Very different mammals follow the same rules of behavior

Research hints at an underlying architecture that orders the movements of animals

May 15, 2025

To the Point

  • Surprising similarities: scientists have uncovered striking similarities in how wild animals behave.
  • Novel data: Researchers used high-resolution accelerometer data to track behavioral sequences in three wild mammals: hyenas, meerkats, coatis.
  • Unexpected patterns: One of the most surprising patterns discovered was that the longer an animal engaged in a behavior, the less likely it was to stop.

In the natural world—where predators pounce, prey flee, and group members feed and sleep in solidarity—animal behavior is glorious in its variety. Now, new research suggests there may be an underlying architecture that orders the movements of animals as they go about their very different lives. And it’s more widespread than previously imagined.

In a study spanning meerkats in the Kalahari desert, coatis in Panama’s rainforest, and spotted hyenas in Kenya’s savanna, researchers have discovered that the daily actions of these animals show surprisingly similar patterns. Whether a meerkat scratches in the sand for scorpions or a coati rests in the canopy, a shared ordering of the behaviors persists across different landscapes, species, individuals, and types of behaviors. To the international team of fourteen authors, led by researchers at the Max Planck Institute of Animal Behavior, the findings are unexpected and—possibly—profound.

“We assumed there would be differences,” said Pranav Minasandra, a postdoctoral researcher at MPI-AB and lead author of the study in PNAS. After all, differences are apparent when comparing meerkats, coatis, and hyenas, which occupy dissimilar environments and ecological roles. “But we found common patterns in how animals switch between behaviors, regardless of what species and which individual. It's as if their behavior was built on the same hidden algorithm.”

Uncovering underlying patterns

The hidden algorithm came to light in data that were collected from wild animals tagged with accelerometers—the same small sensors in phones and watches that track our activity. The species studied are all social mammals, but they differ in their ecology and behavior. Spotted hyenas are large carnivores, meerkats are small burrowing animals, and coatis are racoon-sized tree-dwellers. Accelerometers measure posture changes many times each second and the recordings can continue for several days. These high-resolution motion traces collected from animals were then classified using machine learning into behavioral states like lying, foraging, and walking. For instance, a meerkat might lie down for 10 minutes then briefly stand up to look around for 20 seconds before moving around to search for food for another few minutes.

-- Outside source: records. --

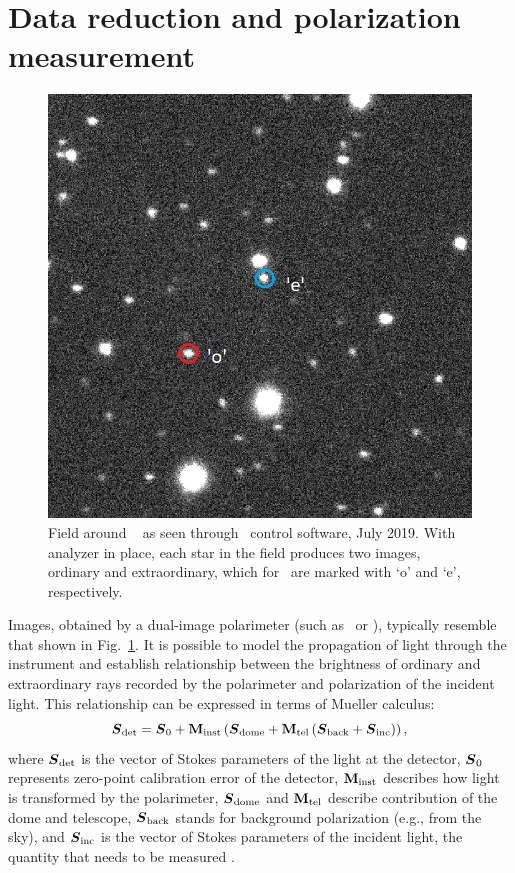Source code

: \section{Data reduction and polarization measurement}
\label{sec:data_red}
\begin{figure}
    \centering
    \includegraphics[keepaspectratio, width = 0.9\linewidth]{images/MAXI_Conv_Pol.png}
    \caption{
        Field around \MAXI\ \citep{Kawamuro2018, Denisenko2018} as seen through \DUF\ control software, July 2019.
        With analyzer in place, each star in the field produces two images, ordinary and extraordinary, which for \MAXI\ are marked with `o' and `e', respectively.
        }
    \label{fig:dipol-uf-maxi}
\end{figure}
Images, obtained by a dual-image polarimeter (such as \DP\ or \DUF), typically resemble that shown in Fig.~\ref{fig:dipol-uf-maxi}.
It is possible to model the propagation of light through the instrument and establish relationship between the brightness of ordinary and extraordinary rays recorded by the polarimeter and polarization of the incident light.
This relationship can be expressed in terms of Mueller calculus:
\begin{equation}
    \boldsymbol{S}_{\mathrm{det}} = \boldsymbol{S}_0 + \mathbf{M}_{\mathrm{inst}} \left(\boldsymbol{S}_{\mathrm{dome}} + \mathbf{M}_{\mathrm{tel}} \left(\boldsymbol{S}_{\mathrm{back}} + \boldsymbol{S}_{\mathrm{inc}}\right)\right),
\end{equation}
where $\boldsymbol{S}_{\mathrm{det}}$ is the vector of Stokes parameters of the light at the detector, $\boldsymbol{S}_0$ represents zero-point calibration error of the detector,  $\mathbf{M}_{\mathrm{inst}}$ describes how light is transformed by the polarimeter, $\boldsymbol{S}_{\mathrm{dome}}$ and $\mathbf{M}_{\mathrm{tel}}$ describe contribution of the dome and telescope, $\boldsymbol{S}_{\mathrm{back}}$ stands for background polarization (e.g., from the sky), and $\boldsymbol{S}_{\mathrm{inc}}$ is the vector of Stokes parameters of the incident light, the quantity that needs to be measured \citep{AstronomicalPolarimetry}.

“This approach allowed us to capture detailed behavioral sequences over days and even weeks from multiple individuals across three distinct species,” says Ariana Strandburg-Peshkin, group leader at MPI-AB and senior author on the study.

Across behaviors, individuals, and species, one common principle emerged: the longer an animal stays in one behavioral state, the less likely it is to change it in the next moment. “This was unexpected,” adds Minasandra.

Imagine a hyena walking continuously for 10 minutes. Most people would probably guess that the hyena would be more likely to stop over time, and the authors did too. “We originally thought the probability of switching behaviors would increase over time, as we assumed it would not be optimal to lock-in to any behavior.” Remarkably, this kind of lock-in, also called a decreasing hazard function, was consistent across all studied animals and species.

The authors further examined how current behavior predicts future actions—a concept they call "predictivity decay." Predictivity decay reflects the increasing difficulty in predicting behavior the further we look into the future, primarily due to random, unpredictable variations. The shape of the decay graph conveys how decision-making systems across different timescales interact to generate animals' behavioral sequences.  “We found that the pattern of predictivity decay was remarkably consistent across all animals studied, implying a shared architecture beneath the surface.”

Why these patterns?

The study raises a big question: Why do such patterns occur? The authors propose two broad explanations.

First is positive feedback: the longer an animal remains in a state—say, lying down—the more likely that staying put is rewarded, whether because it’s warm, safe, or socially reinforced. Behavior becomes self-reinforcing.

The second possibility is multi-timescale decision-making. Instead of a single internal clock governing when to switch behaviors, animals may integrate cues from many processes—internal hunger, external threats, social context—each with its own tempo. The interplay of these overlapping signals could generate the observed patterns.

Future studies may explore whether these patterns hold in other animals beyond the three mammals in the study: non-social species, across developmental stages, or under different ecological pressures. There’s also the question of whether these long-time behaviors offer advantages—perhaps by optimizing attention, conserving energy, or enhancing group coordination.

Says co-author Meg Crofoot, Director of the Department for the Ecology of Animal Societies: “What this study suggests is that real animals, be they hunting, hiding, or resting, are guided by hidden structures that seem to echo across life’s branches.”